Many people despise philosophers and believe that free thinkers like me are Satan’s Saddam buddies. They just want vengeance and a brown eye for a pink eye for a straight guy. But the problem of feral middle-aged women wasn’t solved back in the day with all the burning and dunking entertainment. They are still around and causing trouble with their sex-repulsion sprays extracted from their cats. I don’t think we’ll be able to ‘cure’ any of them unless we deeply probe the Baroness and others of her ilk and explore what it’s like to put on sunglasses at night, steal a motorbike, be an Austrian cyborg and have John Connor riding behind us carrying the K’s through the darkness yelling, “easy money!”

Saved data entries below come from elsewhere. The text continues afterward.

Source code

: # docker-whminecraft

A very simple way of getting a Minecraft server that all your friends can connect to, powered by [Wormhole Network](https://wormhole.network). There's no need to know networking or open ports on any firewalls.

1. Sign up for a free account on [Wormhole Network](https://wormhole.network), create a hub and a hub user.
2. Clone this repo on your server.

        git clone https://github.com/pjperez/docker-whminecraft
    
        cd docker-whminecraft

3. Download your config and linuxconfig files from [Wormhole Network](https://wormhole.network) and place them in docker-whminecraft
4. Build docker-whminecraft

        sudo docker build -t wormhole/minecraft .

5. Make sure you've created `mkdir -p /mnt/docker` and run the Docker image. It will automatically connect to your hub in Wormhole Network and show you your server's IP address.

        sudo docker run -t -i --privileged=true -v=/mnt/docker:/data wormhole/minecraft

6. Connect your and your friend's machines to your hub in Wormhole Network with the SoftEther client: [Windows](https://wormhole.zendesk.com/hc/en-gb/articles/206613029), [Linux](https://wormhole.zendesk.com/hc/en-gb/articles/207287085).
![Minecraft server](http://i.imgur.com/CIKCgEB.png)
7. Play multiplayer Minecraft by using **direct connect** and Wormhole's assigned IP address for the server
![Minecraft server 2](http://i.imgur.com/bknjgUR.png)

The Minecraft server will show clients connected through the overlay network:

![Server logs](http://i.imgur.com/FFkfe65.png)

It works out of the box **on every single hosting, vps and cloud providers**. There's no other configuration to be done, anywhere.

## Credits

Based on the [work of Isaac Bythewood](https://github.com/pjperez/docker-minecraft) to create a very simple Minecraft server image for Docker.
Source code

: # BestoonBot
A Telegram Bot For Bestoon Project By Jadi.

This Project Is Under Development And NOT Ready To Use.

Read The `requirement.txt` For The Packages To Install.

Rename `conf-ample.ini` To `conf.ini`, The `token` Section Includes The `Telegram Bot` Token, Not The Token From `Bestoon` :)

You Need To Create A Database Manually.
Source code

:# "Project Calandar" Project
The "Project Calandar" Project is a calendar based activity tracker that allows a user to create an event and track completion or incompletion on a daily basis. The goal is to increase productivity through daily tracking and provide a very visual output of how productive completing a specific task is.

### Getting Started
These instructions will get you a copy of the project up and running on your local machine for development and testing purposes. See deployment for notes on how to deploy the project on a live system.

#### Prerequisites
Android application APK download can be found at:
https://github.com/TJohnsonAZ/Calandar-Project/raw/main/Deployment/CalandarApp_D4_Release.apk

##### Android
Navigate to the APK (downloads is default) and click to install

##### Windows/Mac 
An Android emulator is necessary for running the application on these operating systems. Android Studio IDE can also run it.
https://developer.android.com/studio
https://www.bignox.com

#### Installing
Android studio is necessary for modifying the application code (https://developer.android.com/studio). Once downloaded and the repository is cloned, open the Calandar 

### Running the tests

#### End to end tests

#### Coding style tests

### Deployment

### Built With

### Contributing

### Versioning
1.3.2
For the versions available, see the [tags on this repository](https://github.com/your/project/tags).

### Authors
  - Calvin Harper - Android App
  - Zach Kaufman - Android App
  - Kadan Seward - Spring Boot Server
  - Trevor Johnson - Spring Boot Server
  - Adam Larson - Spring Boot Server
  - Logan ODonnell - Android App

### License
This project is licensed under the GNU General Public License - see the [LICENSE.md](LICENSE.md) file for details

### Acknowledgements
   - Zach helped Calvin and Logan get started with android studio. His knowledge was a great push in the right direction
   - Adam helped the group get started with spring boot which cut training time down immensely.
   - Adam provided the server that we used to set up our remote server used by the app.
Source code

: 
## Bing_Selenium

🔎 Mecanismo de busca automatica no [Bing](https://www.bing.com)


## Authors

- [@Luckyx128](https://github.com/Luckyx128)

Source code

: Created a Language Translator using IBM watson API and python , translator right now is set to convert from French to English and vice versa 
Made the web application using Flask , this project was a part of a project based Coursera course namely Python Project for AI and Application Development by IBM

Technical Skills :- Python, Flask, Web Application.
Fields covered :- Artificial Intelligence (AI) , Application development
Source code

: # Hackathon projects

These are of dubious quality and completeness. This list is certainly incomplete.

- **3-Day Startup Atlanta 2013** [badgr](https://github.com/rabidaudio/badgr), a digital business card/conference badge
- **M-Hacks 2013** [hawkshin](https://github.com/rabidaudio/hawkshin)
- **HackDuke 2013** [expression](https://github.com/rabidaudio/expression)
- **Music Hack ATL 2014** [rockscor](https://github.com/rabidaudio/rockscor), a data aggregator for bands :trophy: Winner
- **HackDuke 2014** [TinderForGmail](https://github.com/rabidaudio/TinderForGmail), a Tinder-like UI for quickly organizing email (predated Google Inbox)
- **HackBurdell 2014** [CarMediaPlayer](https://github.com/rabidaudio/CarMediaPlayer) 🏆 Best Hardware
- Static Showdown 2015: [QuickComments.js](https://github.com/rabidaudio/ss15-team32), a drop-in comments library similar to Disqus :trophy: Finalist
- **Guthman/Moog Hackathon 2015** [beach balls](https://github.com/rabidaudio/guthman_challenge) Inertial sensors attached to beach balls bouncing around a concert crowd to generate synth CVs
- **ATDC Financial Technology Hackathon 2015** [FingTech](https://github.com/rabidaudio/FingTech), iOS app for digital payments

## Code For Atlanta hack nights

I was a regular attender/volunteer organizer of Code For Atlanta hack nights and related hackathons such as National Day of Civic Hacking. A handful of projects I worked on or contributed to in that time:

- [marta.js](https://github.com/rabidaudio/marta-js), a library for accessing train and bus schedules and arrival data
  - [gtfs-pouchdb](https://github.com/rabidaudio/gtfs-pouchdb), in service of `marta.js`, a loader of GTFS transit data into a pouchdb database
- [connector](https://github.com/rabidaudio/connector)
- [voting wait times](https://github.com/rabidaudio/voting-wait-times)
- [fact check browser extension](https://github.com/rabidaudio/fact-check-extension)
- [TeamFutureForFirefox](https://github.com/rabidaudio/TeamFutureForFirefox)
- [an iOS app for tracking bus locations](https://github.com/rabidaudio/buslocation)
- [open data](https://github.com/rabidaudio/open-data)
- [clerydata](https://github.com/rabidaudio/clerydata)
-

So let’s do it like they do on the Crime Channel and find some unconvincing actors to recreate this whole mess and get some middle-aged divorced criminal psychologists to pretend they know why she turned to crime and why she went to a pet psychic to agree on a suicide pact with her cats if the law tried to dump her into Cell Block H with Queen Bea and Steamy the affectionate ironing press.


Free Will: who is he and why should he be paroled?

But just wait a cotton-pickin’ enslaved-will minute. What is free will anyway? And why have you ‘chosen’ to read this article when you don’t care if you have no free will and are a contraceptive automaton like the anti-evolutionist Ben Stein from the movie Ferris Bueller? The term ‘free will’ can mean almost anything anyway depending on which nonce philosopher is talking; whether they’re a compatibilist, an impossibilist or a Blank Space Swift-ologist. So who cares, right? Well, I’m not going to even try to convince you if that’s the way you feel. Besides, you are too busy trying to be the next cheerleading Nicole Arbour-style celebrity-whore fat-shamer who unfunny-satire rants that we can all choose to be skinny if we just fondle our boobs in cock-flopster movies like Silent But Deadly about lesbian Russian step-mother mail-order brides.

Ben Stein

If you’re still with me, I apologise. You must be one of the charmed who can see past the end of your own discharging pink bits. Do these quotes make any sense to you?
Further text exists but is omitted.